Reading Frank’s work has led me to confront some difficult, personal thoughts about my life and the people that are part of it or in the periphery of it. He states that “In the concentration camps, for example, … we watched and witnessed some of our comrades behave like swine while others behaved like saints. Man has both potentialities within himself; which one is actualized depends on decisions but not on conditions” (134).
In my understanding, you may be immersed or you may have emerged from terrible conditions but that neither excuses or condones perpetuating the same conditions or suffering on another. After reading this section, I wondered at length about the strife between these two factions of Holocaust survivors. What did the ‘saints’ do when confronted by the actions of the ‘swine’ and the consequences of those actions? How do you live with and among your trauma comrades who chose to shed the label of oppressed only to become the oppressors or the label of victims only to turn into abusers? What do you do when the ‘swine’ believe themselves to be the ‘saints’? Do you choose to part ways based on your individual experience of suffering or do you choose to honor your collective experience of trauma and remain a unit?
I think of the modern day parallels that we confront in our networks and communities with these questions. Frankl explores some of these important individual and collective concepts in regards to suffering and WWII in Man’s Search for Meaning.

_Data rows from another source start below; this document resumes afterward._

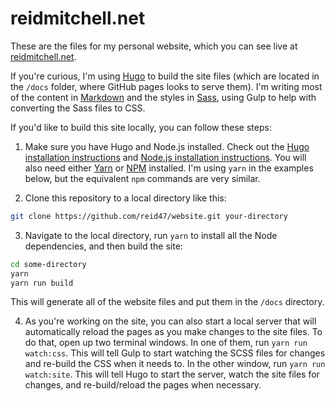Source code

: # reidmitchell.net

These are the files for my personal website, which you can see live at [reidmitchell.net](http://reidmitchell.net).

If you're curious, I'm using [Hugo](https://gohugo.io/) to build the site files (which are located in the `/docs` folder, where GitHub pages looks to serve them). I'm writing most of the content in [Markdown](http://commonmark.org/) and the styles in [Sass](http://sass-lang.com/), using Gulp to help with converting the Sass files to CSS.

If you'd like to build this site locally, you can follow these steps:

1. Make sure you have Hugo and Node.js installed. Check out the [Hugo installation instructions](https://gohugo.io/getting-started/installing/) and [Node.js installation instructions](https://nodejs.org/en/download/). You will also need either [Yarn](https://yarnpkg.com/lang/en/docs/install/) or [NPM](https://docs.npmjs.com/cli/install) installed. I'm using `yarn` in the examples below, but the equivalent `npm` commands are very similar.

2. Clone this repository to a local directory like this:

```bash
git clone https://github.com/reid47/website.git your-directory
```

3. Navigate to the local directory, run `yarn` to install all the Node dependencies, and then build the site:

```bash
cd some-directory
yarn
yarn run build
```

This will generate all of the website files and put them in the `/docs` directory.

4. As you're working on the site, you can also start a local server that will automatically reload the pages as you make changes to the site files. To do that, open up two terminal windows. In one of them, run `yarn run watch:css`. This will tell Gulp to start watching the SCSS files for changes and re-build the CSS when it needs to. In the other window, run `yarn run watch:site`. This will tell Hugo to start the server, watch the site files for changes, and re-build/reload the pages when necessary.
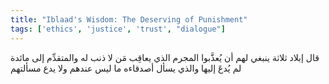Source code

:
 ```yaml
---
title: "Iblaad's Wisdom: The Deserving of Punishment"
tags: ['ethics', 'justice', 'trust', "dialogue"]
---
```


 قال إبلاد ثلاثة ينبغي لهم أن يُعذَّبوا المجرم الذي يعاقِب مَن لا ذنب له والمتقدِّم إلى مائدة لم يُدعَ إليها والذي يسأل أصدقاءه ما ليس عندهم ولا يدع مسألتهم

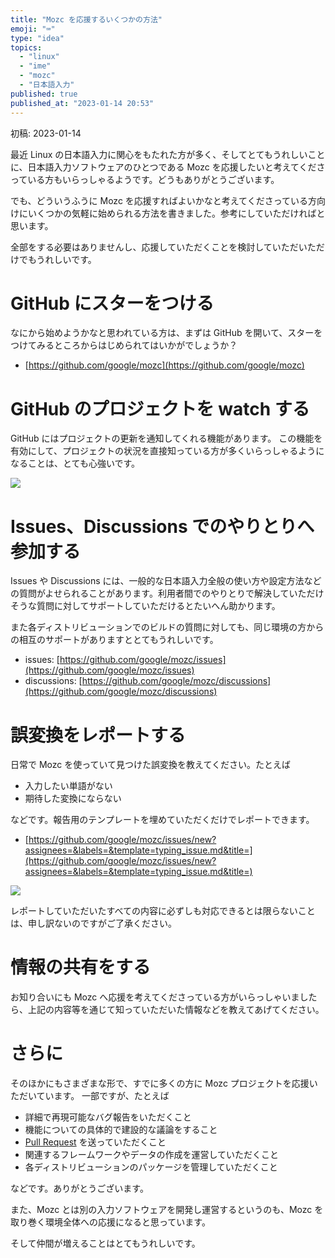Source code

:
 ```yaml
---
title: "Mozc を応援するいくつかの方法"
emoji: "⌨️"
type: "idea"
topics:
  - "linux"
  - "ime"
  - "mozc"
  - "日本語入力"
published: true
published_at: "2023-01-14 20:53"
---
```


初稿: 2023-01-14

最近 Linux の日本語入力に関心をもたれた方が多く、そしてとてもうれしいことに、日本語入力ソフトウェアのひとつである Mozc を応援したいと考えてくださっている方もいらっしゃるようです。どうもありがとうございます。

でも、どういうふうに Mozc を応援すればよいかなと考えてくださっている方向けにいくつかの気軽に始められる方法を書きました。参考にしていただければと思います。

全部をする必要はありませんし、応援していただくことを検討していただいただけでもうれしいです。


# GitHub にスターをつける

なにから始めようかなと思われている方は、まずは GitHub を開いて、スターをつけてみるところからはじめられてはいかがでしょうか？



* [https://github.com/google/mozc](https://github.com/google/mozc) 


# GitHub のプロジェクトを watch する

GitHub にはプロジェクトの更新を通知してくれる機能があります。
この機能を有効にして、プロジェクトの状況を直接知っている方が多くいらっしゃるようになることは、とても心強いです。

![](https://storage.googleapis.com/zenn-user-upload/f5e89931fda9-20230114.png)



# Issues、Discussions でのやりとりへ参加する

Issues や Discussions には、一般的な日本語入力全般の使い方や設定方法などの質問がよせられることがあります。利用者間でのやりとりで解決していただけそうな質問に対してサポートしていただけるとたいへん助かります。

また各ディストリビューションでのビルドの質問に対しても、同じ環境の方からの相互のサポートがありますととてもうれしいです。

* issues: [https://github.com/google/mozc/issues](https://github.com/google/mozc/issues)
* discussions: [https://github.com/google/mozc/discussions](https://github.com/google/mozc/discussions)


# 誤変換をレポートする

日常で Mozc を使っていて見つけた誤変換を教えてください。たとえば

* 入力したい単語がない
* 期待した変換にならない

などです。報告用のテンプレートを埋めていただくだけでレポートできます。

* [https://github.com/google/mozc/issues/new?assignees=&labels=&template=typing_issue.md&title=](https://github.com/google/mozc/issues/new?assignees=&labels=&template=typing_issue.md&title=)

![](https://storage.googleapis.com/zenn-user-upload/8ae8f426bd34-20230114.png)

レポートしていただいたすべての内容に必ずしも対応できるとは限らないことは、申し訳ないのですがご了承ください。


# 情報の共有をする

お知り合いにも Mozc へ応援を考えてくださっている方がいらっしゃいましたら、上記の内容等を通じて知っていただいた情報などを教えてあげてください。


# さらに

そのほかにもさまざまな形で、すでに多くの方に Mozc プロジェクトを応援いただいています。
一部ですが、たとえば

* 詳細で再現可能なバグ報告をいただくこと
* 機能についての具体的で建設的な議論をすること
* [Pull Request](https://github.com/google/mozc/pulls?q=is%3Apr) を送っていただくこと
* 関連するフレームワークやデータの作成を運営していただくこと
* 各ディストリビューションのパッケージを管理していただくこと

などです。ありがとうございます。

また、Mozc とは別の入力ソフトウェアを開発し運営するというのも、Mozc を取り巻く環境全体への応援になると思っています。

そして仲間が増えることはとてもうれしいです。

He says, “You may of course ask whether we really need to refer to “saints.” Wouldn’t it suffice just to refer to decent people? It is true that they form a minority. More than that, they always will remain a minority. And yet, I see therein the very challenge to join the minority. For the world is in a bad state, but everything will become still worse unless each of us does his best” (154). Ditto. If you feel as if you have no meaning to your life, then do your best to understand that you are not the only one. If you don’t know what to do, then aim to do something decent for humanity.
Like all great books, we can discuss Frankl’s Man’s Search for Meaning interminably, but I will wrap this up with this quote: “Frankl was once asked to express in one sentence the meaning of his own life. He wrote the response on paper and asked his students to guess what he had written. After some moments of quiet reflection, a student surprised Frankl by saying, ‘The meaning of your life is to help others find the meaning in theirs.'” (165). That’s deep. It’s wonderful to believe that writing his blog post and re-creating some of my original reflections can contribute to that for any reader that gets to this point.
Thank you for reading!
All my best,
D.
Works Cited
Frankl, Viktor E. Man’s Search for Meaning. Beacon Press, 2006.